After some computations, it can be seen that eigenvalues of $S\left(k, r\right)$ are $\lambda=8$ (threefold), $\lambda=8+2k^{2}$ (threefold), $\lambda=2k^{4}$ (twofold) and other two $\lambda_{1}\leq\lambda_{2}$ that depend on $k$ and $r$. When $k=1$ and $r\geq1$, the smallest eigenvalue is $2$. When $k=1.2$ and $r\geq5$, the smallest eigenvalue is $4$. When $k>1.4$, all eigenvalues but one are greater than $8$, but $r=7$ only enforces $\lambda>5$.

Exercise 3.3.7   When adding columns like $x^{2}-mean\left(x^{2}\right)$ instead of columns like $x^{2}$ the eigenspaces relative to $\lambda_{1}$ and $\lambda_{2}$ are reorganized leading to new eigenvalues : $14+r$ and $\lambda\left(k,r\right)$. Examine in details what happens.

Remark 3.3.8   It can be seen that $k=\sqrt[4]{8}\approx1.68$ leds to an expression of $\sigma_{Y}^{2}$ having a spherical symmetry, i.e. that depends only from $\rho=\sqrt{x_{1}^{2}+x_{2}^{2}+x_{3}^{2}}$. For $r=6$, majoration $\sigma_{Y}^{2}<0.2 \sigma_{\nu}^{2}$ (resp. $\sigma_{Y}^{2}<0.3 \sigma_{\nu}^{2}$) holds uniformly in the inscribed sphere $\rho\leq1$ (resp the circumscribed sphere $\rho\leq\sqrt{3}$).

Proposition 3.3.9 (Box-Behnken)   When there are no prior results, it is interesting to consider the centers of the edges of the cube (and repeat the central point).

Remark 3.3.10   A Box-Behnken design with three factors uses $12$ non-central points and $r$ replications of the center.

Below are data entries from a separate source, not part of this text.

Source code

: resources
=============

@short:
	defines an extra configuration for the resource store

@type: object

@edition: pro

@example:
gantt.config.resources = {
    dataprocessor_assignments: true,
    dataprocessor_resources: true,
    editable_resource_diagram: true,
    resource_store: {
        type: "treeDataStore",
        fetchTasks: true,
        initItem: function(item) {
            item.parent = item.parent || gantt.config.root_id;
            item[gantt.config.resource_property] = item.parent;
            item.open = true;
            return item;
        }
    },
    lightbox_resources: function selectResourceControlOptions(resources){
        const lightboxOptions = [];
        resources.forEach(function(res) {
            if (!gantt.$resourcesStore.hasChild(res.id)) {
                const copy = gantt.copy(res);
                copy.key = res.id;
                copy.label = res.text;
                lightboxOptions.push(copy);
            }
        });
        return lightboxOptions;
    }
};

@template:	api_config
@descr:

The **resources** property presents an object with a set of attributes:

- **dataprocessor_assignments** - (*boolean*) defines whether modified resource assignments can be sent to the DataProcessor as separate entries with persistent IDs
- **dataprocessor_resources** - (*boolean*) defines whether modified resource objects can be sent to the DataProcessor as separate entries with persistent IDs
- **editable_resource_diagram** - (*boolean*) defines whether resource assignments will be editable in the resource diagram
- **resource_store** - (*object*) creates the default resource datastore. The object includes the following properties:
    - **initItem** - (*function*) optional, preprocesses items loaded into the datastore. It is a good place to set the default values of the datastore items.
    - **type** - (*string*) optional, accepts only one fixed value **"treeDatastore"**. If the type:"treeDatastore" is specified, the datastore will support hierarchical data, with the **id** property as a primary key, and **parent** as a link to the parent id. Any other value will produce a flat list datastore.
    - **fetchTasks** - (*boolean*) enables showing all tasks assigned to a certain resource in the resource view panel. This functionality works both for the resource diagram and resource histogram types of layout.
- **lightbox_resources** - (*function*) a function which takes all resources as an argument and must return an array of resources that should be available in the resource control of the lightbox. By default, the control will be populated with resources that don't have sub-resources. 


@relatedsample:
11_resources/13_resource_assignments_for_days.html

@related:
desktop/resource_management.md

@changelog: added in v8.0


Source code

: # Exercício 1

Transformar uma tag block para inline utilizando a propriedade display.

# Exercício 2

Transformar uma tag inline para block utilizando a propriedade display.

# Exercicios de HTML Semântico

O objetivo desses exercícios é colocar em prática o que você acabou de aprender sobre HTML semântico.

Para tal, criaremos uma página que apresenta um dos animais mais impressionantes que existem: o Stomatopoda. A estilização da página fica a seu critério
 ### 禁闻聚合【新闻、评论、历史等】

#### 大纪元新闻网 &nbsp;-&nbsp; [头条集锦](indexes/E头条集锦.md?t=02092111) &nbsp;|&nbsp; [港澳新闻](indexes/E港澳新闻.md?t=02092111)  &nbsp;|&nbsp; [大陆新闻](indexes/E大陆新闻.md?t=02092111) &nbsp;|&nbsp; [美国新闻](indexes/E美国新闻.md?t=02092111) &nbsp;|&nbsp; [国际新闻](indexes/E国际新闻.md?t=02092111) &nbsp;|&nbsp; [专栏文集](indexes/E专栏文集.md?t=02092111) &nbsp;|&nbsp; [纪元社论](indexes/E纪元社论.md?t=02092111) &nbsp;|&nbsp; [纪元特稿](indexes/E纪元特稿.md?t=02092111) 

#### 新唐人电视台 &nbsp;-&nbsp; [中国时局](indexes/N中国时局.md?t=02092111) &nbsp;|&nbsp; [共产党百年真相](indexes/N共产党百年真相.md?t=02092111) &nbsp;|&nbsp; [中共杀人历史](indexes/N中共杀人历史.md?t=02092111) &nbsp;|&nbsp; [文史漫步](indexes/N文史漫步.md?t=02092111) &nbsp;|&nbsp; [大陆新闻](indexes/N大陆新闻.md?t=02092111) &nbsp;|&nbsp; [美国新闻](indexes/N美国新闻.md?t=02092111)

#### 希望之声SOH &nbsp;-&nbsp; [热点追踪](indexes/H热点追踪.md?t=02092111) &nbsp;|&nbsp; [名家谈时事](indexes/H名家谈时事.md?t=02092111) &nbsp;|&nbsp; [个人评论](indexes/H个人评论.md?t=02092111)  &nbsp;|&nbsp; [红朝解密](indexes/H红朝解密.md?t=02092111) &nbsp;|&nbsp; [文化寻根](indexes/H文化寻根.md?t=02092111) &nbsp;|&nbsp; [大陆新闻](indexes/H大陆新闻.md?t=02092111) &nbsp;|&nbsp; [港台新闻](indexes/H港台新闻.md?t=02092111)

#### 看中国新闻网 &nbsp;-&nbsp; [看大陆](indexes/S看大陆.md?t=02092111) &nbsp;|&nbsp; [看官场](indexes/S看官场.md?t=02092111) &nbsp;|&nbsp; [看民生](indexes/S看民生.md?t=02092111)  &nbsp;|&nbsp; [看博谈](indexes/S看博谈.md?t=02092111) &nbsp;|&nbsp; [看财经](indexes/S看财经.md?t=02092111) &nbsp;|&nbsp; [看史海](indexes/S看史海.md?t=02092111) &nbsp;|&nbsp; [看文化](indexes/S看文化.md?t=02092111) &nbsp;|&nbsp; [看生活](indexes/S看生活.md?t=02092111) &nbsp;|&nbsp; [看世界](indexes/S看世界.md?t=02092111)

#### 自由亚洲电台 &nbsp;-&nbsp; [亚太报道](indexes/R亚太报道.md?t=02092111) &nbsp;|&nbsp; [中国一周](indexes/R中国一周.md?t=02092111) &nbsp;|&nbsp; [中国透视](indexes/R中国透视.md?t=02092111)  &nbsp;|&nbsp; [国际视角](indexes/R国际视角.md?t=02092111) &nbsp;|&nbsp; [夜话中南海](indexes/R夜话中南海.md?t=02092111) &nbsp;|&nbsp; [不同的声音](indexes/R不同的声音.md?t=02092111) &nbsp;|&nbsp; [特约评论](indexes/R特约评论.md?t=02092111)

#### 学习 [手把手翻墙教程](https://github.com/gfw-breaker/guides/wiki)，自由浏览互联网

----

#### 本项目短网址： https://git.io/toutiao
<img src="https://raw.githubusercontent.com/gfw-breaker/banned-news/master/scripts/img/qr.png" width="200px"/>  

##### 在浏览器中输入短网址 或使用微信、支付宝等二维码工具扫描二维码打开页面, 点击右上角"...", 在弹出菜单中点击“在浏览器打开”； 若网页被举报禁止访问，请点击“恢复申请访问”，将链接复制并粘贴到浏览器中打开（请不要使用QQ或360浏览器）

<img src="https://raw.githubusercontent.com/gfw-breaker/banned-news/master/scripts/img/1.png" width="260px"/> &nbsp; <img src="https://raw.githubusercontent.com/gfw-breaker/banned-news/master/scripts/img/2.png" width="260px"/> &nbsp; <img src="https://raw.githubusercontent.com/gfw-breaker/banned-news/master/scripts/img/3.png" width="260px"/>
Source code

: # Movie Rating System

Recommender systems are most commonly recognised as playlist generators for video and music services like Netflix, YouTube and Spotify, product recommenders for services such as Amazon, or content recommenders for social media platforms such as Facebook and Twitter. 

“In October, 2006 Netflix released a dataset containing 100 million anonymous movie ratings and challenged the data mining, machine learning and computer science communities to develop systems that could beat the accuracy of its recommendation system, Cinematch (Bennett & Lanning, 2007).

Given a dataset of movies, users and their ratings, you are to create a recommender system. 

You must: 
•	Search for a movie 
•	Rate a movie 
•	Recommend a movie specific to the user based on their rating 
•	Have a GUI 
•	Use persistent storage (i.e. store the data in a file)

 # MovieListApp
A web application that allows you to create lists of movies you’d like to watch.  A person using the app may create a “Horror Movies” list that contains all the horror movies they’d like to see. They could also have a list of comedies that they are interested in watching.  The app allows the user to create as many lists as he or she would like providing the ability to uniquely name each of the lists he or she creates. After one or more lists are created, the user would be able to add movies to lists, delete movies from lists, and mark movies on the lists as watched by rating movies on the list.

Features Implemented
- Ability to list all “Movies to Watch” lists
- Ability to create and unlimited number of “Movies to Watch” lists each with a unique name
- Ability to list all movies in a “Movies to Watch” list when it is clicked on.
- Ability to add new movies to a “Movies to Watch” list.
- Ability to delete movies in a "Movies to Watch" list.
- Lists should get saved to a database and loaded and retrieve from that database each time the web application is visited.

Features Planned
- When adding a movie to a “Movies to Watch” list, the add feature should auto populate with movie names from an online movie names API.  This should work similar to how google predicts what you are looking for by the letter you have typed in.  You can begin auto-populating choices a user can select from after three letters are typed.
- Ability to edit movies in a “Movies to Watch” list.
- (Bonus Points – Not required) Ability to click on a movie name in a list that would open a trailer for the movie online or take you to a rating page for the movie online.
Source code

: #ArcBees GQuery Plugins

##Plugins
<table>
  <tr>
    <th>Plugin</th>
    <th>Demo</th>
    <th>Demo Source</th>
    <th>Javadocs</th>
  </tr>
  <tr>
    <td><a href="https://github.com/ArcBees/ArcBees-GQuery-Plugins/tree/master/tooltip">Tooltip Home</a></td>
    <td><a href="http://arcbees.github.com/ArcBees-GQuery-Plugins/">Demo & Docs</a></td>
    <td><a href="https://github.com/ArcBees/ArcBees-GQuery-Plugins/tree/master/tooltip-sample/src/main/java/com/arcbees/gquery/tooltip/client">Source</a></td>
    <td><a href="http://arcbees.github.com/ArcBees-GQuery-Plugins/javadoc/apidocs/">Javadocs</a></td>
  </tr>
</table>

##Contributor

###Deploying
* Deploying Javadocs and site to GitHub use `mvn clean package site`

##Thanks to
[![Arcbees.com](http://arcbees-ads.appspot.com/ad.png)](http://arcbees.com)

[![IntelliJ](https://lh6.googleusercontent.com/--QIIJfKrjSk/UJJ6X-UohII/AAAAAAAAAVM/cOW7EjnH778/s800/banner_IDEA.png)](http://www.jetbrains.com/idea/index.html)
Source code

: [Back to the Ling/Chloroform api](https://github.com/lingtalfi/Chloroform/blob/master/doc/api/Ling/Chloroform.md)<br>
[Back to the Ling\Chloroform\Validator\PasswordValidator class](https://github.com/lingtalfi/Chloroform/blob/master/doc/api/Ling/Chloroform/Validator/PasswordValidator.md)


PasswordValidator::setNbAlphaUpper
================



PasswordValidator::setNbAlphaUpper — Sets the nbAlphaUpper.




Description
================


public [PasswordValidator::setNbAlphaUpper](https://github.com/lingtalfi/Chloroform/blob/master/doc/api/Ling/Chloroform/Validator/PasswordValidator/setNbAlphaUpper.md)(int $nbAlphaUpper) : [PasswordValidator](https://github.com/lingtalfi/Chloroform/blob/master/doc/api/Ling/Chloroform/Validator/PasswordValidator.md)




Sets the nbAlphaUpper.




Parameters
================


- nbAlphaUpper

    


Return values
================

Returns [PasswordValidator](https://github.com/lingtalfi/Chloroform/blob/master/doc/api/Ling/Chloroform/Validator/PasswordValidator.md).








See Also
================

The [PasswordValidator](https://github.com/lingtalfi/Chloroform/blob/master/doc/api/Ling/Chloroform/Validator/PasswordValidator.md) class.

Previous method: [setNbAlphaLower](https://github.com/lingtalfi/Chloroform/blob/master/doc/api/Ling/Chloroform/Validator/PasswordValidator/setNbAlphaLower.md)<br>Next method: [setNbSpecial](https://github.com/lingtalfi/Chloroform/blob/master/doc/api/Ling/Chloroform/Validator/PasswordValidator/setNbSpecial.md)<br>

The eigenvalues of $S$ are $\lambda=4$ (order $5$), $\lambda=8$ (threefold), the two others $\lambda_{1}\leq\lambda_{2}$ being dependent on $r$. Minoration $\lambda_{1}\geq4$ requiers $r\geq8$. Moreover, assuming $r=3$ and $\rho<\sqrt{2}$ only ensures $\sigma_{Y}^{2}\leq0.5 \sigma_{\nu}^{2}$ (the standard discrépancy is strongly anisotropic).